Optimization of synthetic human V(H) affinity and solubility through in vitro affinity maturation and minimal camelization.

An attractive feature of human V(H)s over camelid V(H)Hs as immunotherapeutics is their perceived lower risk of immunogenicity. While human V(H)s can readily be obtained from synthetic phage display libraries, they often suffer from low affinity and poor solubility compared to V(H)Hs derived from immune libraries. Using SARS-CoV-2 spike protein as a model antigen, we screened a synthetic human V(H) phage display library and identified a diverse set of antigen-specific V(H)s. However, the V(H)s exhibited low affinity, and many had low solubility; that is, they were prone to aggregation. To explore the feasibility of improving the affinity, we subjected a representative V(H) to in vitro affinity maturation.
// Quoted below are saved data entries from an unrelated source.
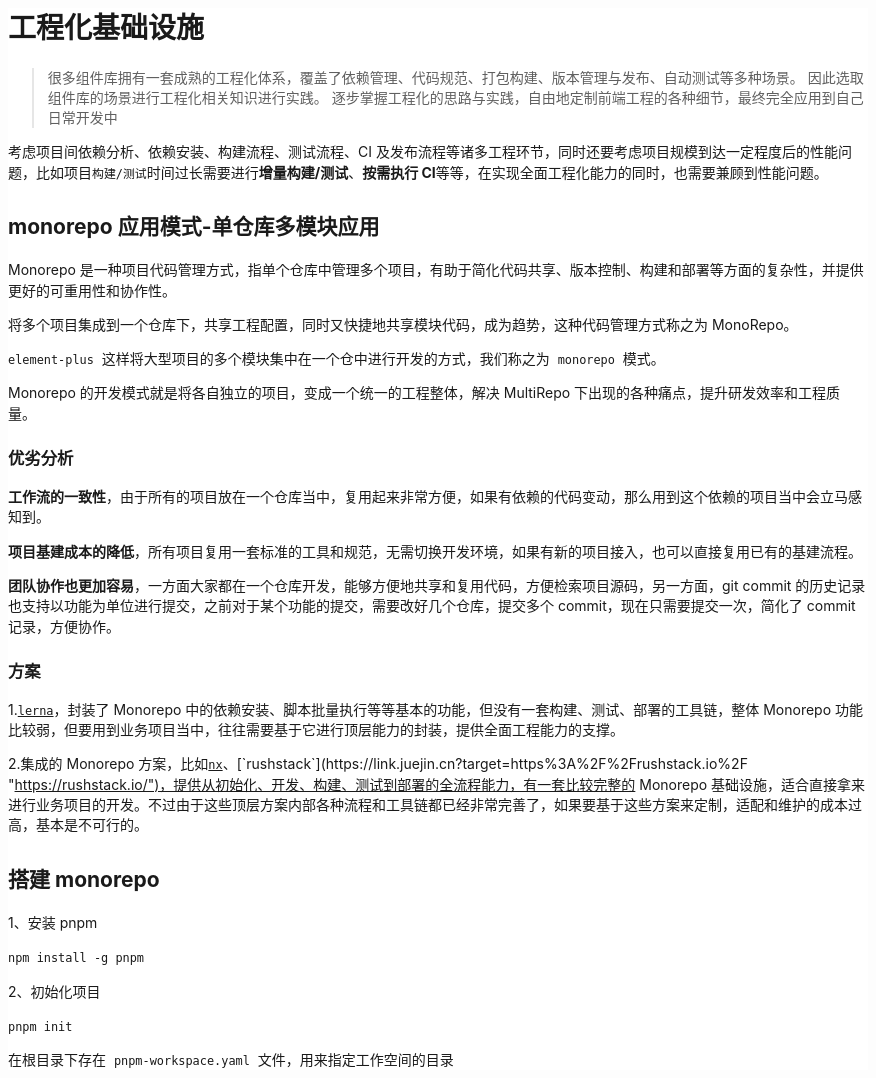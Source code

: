 # 工程化基础设施

> 很多组件库拥有一套成熟的工程化体系，覆盖了依赖管理、代码规范、打包构建、版本管理与发布、自动测试等多种场景。
> 因此选取组件库的场景进行工程化相关知识进行实践。
> 逐步掌握工程化的思路与实践，自由地定制前端工程的各种细节，最终完全应用到自己日常开发中

考虑项目间依赖分析、依赖安装、构建流程、测试流程、CI 及发布流程等诸多工程环节，同时还要考虑项目规模到达一定程度后的性能问题，比如项目`构建/测试`时间过长需要进行**增量构建/测试**、**按需执行 CI**等等，在实现全面工程化能力的同时，也需要兼顾到性能问题。

## monorepo 应用模式-**单仓库多模块应用**

Monorepo 是一种项目代码管理方式，指单个仓库中管理多个项目，有助于简化代码共享、版本控制、构建和部署等方面的复杂性，并提供更好的可重用性和协作性。

将多个项目集成到一个仓库下，共享工程配置，同时又快捷地共享模块代码，成为趋势，这种代码管理方式称之为 MonoRepo。

`element-plus`  这样将大型项目的多个模块集中在一个仓中进行开发的方式，我们称之为  `monorepo`  模式。

Monorepo 的开发模式就是将各自独立的项目，变成一个统一的工程整体，解决 MultiRepo 下出现的各种痛点，提升研发效率和工程质量。

### 优劣分析

**工作流的一致性**，由于所有的项目放在一个仓库当中，复用起来非常方便，如果有依赖的代码变动，那么用到这个依赖的项目当中会立马感知到。

**项目基建成本的降低**，所有项目复用一套标准的工具和规范，无需切换开发环境，如果有新的项目接入，也可以直接复用已有的基建流程。

**团队协作也更加容易**，一方面大家都在一个仓库开发，能够方便地共享和复用代码，方便检索项目源码，另一方面，git commit 的历史记录也支持以功能为单位进行提交，之前对于某个功能的提交，需要改好几个仓库，提交多个 commit，现在只需要提交一次，简化了 commit 记录，方便协作。

### 方案

1.[`lerna`](https://link.juejin.cn/?target=https%3A%2F%2Flerna.js.org%2F "https://lerna.js.org/")，封装了 Monorepo 中的依赖安装、脚本批量执行等等基本的功能，但没有一套构建、测试、部署的工具链，整体 Monorepo 功能比较弱，但要用到业务项目当中，往往需要基于它进行顶层能力的封装，提供全面工程能力的支撑。

2.集成的 Monorepo 方案，比如[`nx`](https://link.juejin.cn?target=https%3A%2F%2Fnx.dev%2Flatest%2Freact%2Fgetting-started%2Fgetting-started "https://nx.dev/latest/react/getting-started/getting-started")、[`rushstack`](https://link.juejin.cn?target=https%3A%2F%2Frushstack.io%2F "https://rushstack.io/")，提供从初始化、开发、构建、测试到部署的全流程能力，有一套比较完整的 Monorepo 基础设施，适合直接拿来进行业务项目的开发。不过由于这些顶层方案内部各种流程和工具链都已经非常完善了，如果要基于这些方案来定制，适配和维护的成本过高，基本是不可行的。

## 搭建 monorepo

1、安装 pnpm

```
npm install -g pnpm
```

2、初始化项目

```
pnpm init
```

在根目录下存在  `pnpm-workspace.yaml`  文件，用来指定工作空间的目录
We created a yeast surface display library of V(H) variants employing a site-saturated mutagenesis approach targeting complementarity-determining regions and selected against the target antigen. Next-generation sequencing of the selected variants, combined with structural modeling, identified a set of V(H)s as potentially improved candidates. Characterization of these candidates revealed several V(H)s with improved affinities of up to 100-fold (K(D)s as low as 3 nM) and potent neutralization capabilities; however, they still showed significant aggregation. By introducing as few as two camelid residues into the framework region 2 of a high-affinity V(H) (a process referred to as camelization), we were able to completely solubilize the V(H) without compromising its affinity and other important attributes, including thermostability and protein A binding. This study demonstrates the feasibility of generating high-affinity, -solubility, and -stability human V(H)s from synthetic libraries through a combination of in vitro affinity maturation and minimal camelization.